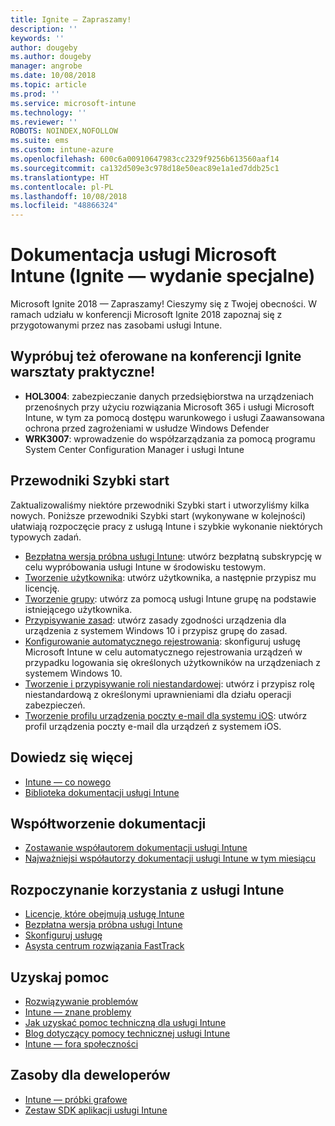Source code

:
 ```yaml
---
title: Ignite — Zapraszamy!
description: ''
keywords: ''
author: dougeby
ms.author: dougeby
manager: angrobe
ms.date: 10/08/2018
ms.topic: article
ms.prod: ''
ms.service: microsoft-intune
ms.technology: ''
ms.reviewer: ''
ROBOTS: NOINDEX,NOFOLLOW
ms.suite: ems
ms.custom: intune-azure
ms.openlocfilehash: 600c6a00910647983cc2329f9256b613560aaf14
ms.sourcegitcommit: ca132d509e3c978d18e50eac89e1a1ed7ddb25c1
ms.translationtype: HT
ms.contentlocale: pl-PL
ms.lasthandoff: 10/08/2018
ms.locfileid: "48866324"
---
```

# <a name="microsoft-intune-documentation-40ignite-special-edition41"></a>Dokumentacja usługi Microsoft Intune &#40;Ignite — wydanie specjalne&#41;
Microsoft Ignite 2018 — Zapraszamy! Cieszymy się z Twojej obecności. W ramach udziału w konferencji Microsoft Ignite 2018 zapoznaj się z przygotowanymi przez nas zasobami usługi Intune.

## <a name="try-our-hands-on-labs-at-ignite"></a>Wypróbuj też oferowane na konferencji Ignite warsztaty praktyczne!
- **HOL3004**: zabezpieczanie danych przedsiębiorstwa na urządzeniach przenośnych przy użyciu rozwiązania Microsoft 365 i usługi Microsoft Intune, w tym za pomocą dostępu warunkowego i usługi Zaawansowana ochrona przed zagrożeniami w usłudze Windows Defender
- **WRK3007**: wprowadzenie do współzarządzania za pomocą programu System Center Configuration Manager i usługi Intune

## <a name="quickstarts"></a>Przewodniki Szybki start
Zaktualizowaliśmy niektóre przewodniki Szybki start i utworzyliśmy kilka nowych. Poniższe przewodniki Szybki start (wykonywane w kolejności) ułatwiają rozpoczęcie pracy z usługą Intune i szybkie wykonanie niektórych typowych zadań.

- [Bezpłatna wersja próbna usługi Intune](free-trial-sign-up.md): utwórz bezpłatną subskrypcję w celu wypróbowania usługi Intune w środowisku testowym.    
- [Tworzenie użytkownika](quickstart-create-user.md): utwórz użytkownika, a następnie przypisz mu licencję.
- [Tworzenie grupy](quickstart-create-group.md): utwórz za pomocą usługi Intune grupę na podstawie istniejącego użytkownika.
- [Przypisywanie zasad](get-started-policies.md): utwórz zasady zgodności urządzenia dla urządzenia z systemem Windows 10 i przypisz grupę do zasad.
- [Konfigurowanie automatycznego rejestrowania](quickstart-setup-auto-enrollment.md): skonfiguruj usługę Microsoft Intune w celu automatycznego rejestrowania urządzeń w przypadku logowania się określonych użytkowników na urządzeniach z systemem Windows 10.
- [Tworzenie i przypisywanie roli niestandardowej](quickstart-create-custom-role.md): utwórz i przypisz rolę niestandardową z określonymi uprawnieniami dla działu operacji zabezpieczeń. 
- [Tworzenie profilu urządzenia poczty e-mail dla systemu iOS](quickstart-email-profile.md): utwórz profil urządzenia poczty e-mail dla urządzeń z systemem iOS.

## <a name="learn"></a>Dowiedz się więcej
- [Intune — co nowego](whats-new.md)
- [Biblioteka dokumentacji usługi Intune](https://docs.microsoft.com/intune/)

## <a name="contribute-to-docs"></a>Współtworzenie dokumentacji
- [Zostawanie współautorem dokumentacji usługi Intune](https://github.com/MicrosoftDocs/IntuneDocs/blob/master/README.md)  
- [Najważniejsi współautorzy dokumentacji usługi Intune w tym miesiącu](https://github.com/MicrosoftDocs/IntuneDocs/graphs/contributors?from=2018-09-01&to=2018-11-30&type=c)  

## <a name="start-using-intune"></a>Rozpoczynanie korzystania z usługi Intune
- [Licencje, które obejmują usługę Intune](licenses.md)
- [Bezpłatna wersja próbna usługi Intune](free-trial-sign-up.md)
- [Skonfiguruj usługę](setup-steps.md)
- [Asysta centrum rozwiązania FastTrack](https://docs.microsoft.com/enterprise-mobility-security/Solutions/enterprise-mobility-fasttrack-program)

## <a name="get-help"></a>Uzyskaj pomoc
- [Rozwiązywanie problemów](help-desk-operators.md)
- [Intune — znane problemy](known-issues.md)
- [Jak uzyskać pomoc techniczną dla usługi Intune](get-support.md)
- [Blog dotyczący pomocy technicznej usługi Intune](https://blogs.technet.microsoft.com/intunesupport/)
- [Intune — fora społeczności](https://techcommunity.microsoft.com/t5/Enterprise-Mobility-Security/ct-p/EMS)

## <a name="developer-resources"></a>Zasoby dla deweloperów
- [Intune — próbki grafowe](https://github.com/microsoftgraph/powershell-intune-samples)
- [Zestaw SDK aplikacji usługi Intune](app-sdk-get-started.md)
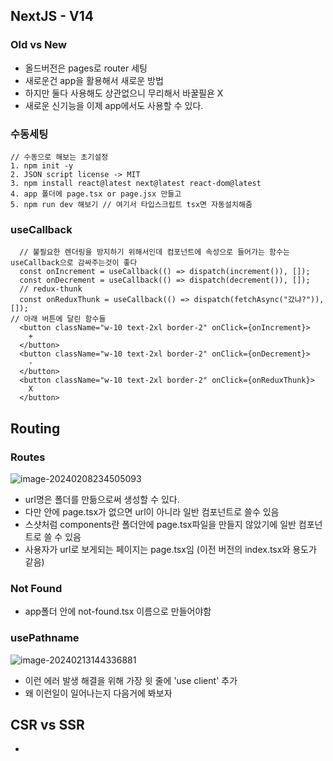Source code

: ## NextJS - V14

### Old vs New

- 올드버전은 pages로 router 세팅
- 새로운건 app을 활용해서 새로운 방법
- 하지만 둘다 사용해도 상관없으니 무리해서 바꿀필욘 X
- 새로운 신기능을 이제 app에서도 사용할 수 있다.

### 수동세팅

```react
// 수동으로 해보는 초기설정
1. npm init -y
2. JSON script license -> MIT
3. npm install react@latest next@latest react-dom@latest
4. app 폴더에 page.tsx or page.jsx 만들고
5. npm run dev 해보기 // 여기서 타입스크립트 tsx면 자동설치해줌

```

### useCallback

```react
  // 불필요한 렌더링을 방지하기 위해서인데 컴포넌트에 속성으로 들어가는 함수는 useCallback으로 감싸주는것이 좋다
  const onIncrement = useCallback(() => dispatch(increment()), []);
  const onDecrement = useCallback(() => dispatch(decrement()), []);
  // redux-thunk
  const onReduxThunk = useCallback(() => dispatch(fetchAsync("갔냐?")), []);
// 아래 버튼에 달린 함수들
  <button className="w-10 text-2xl border-2" onClick={onIncrement}>
    +
  </button>
  <button className="w-10 text-2xl border-2" onClick={onDecrement}>
    -
  </button>
  <button className="w-10 text-2xl border-2" onClick={onReduxThunk}>
    X
  </button>
```

## Routing

### Routes

![image-20240208234505093](C:\Users\han\Desktop\NextJS\nextjs-practice\nextjs-v14-practice\assets\image-20240208234505093.png)

- url명은 폴더를 만듦으로써 생성할 수 있다.
- 다만 안에 page.tsx가 없으면 url이 아니라 일반 컴포넌트로 쓸수 있음
- 스샷처럼 components란 폴더안에 page.tsx파일을 만들지 않았기에 일반 컴포넌트로 쓸 수 있음
- 사용자가 url로 보게되는 페이지는 page.tsx임 (이전 버전의 index.tsx와 용도가 같음)

### Not Found

- app폴더 안에 not-found.tsx 이름으로 만들어야함

### usePathname

![image-20240213144336881](C:\Users\han\Desktop\NextJS\nextjs-practice\nextjs-v14-practice\assets\image-20240213144336881.png)

- 이런 에러 발생 해결을 위해 가장 윗 줄에 'use client' 추가
- 왜 이런일이 일어나는지 다음거에 봐보자

## CSR vs SSR

-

=-=-=-=-=

Problem to solve> Every line above that holds the word "setup" should be copied out.

Task result>
- [Konfigurowanie automatycznego rejestrowania](quickstart-setup-auto-enrollment.md): skonfiguruj usługę Microsoft Intune w celu automatycznego rejestrowania urządzeń w przypadku logowania się określonych użytkowników na urządzeniach z systemem Windows 10.
- [Skonfiguruj usługę](setup-steps.md)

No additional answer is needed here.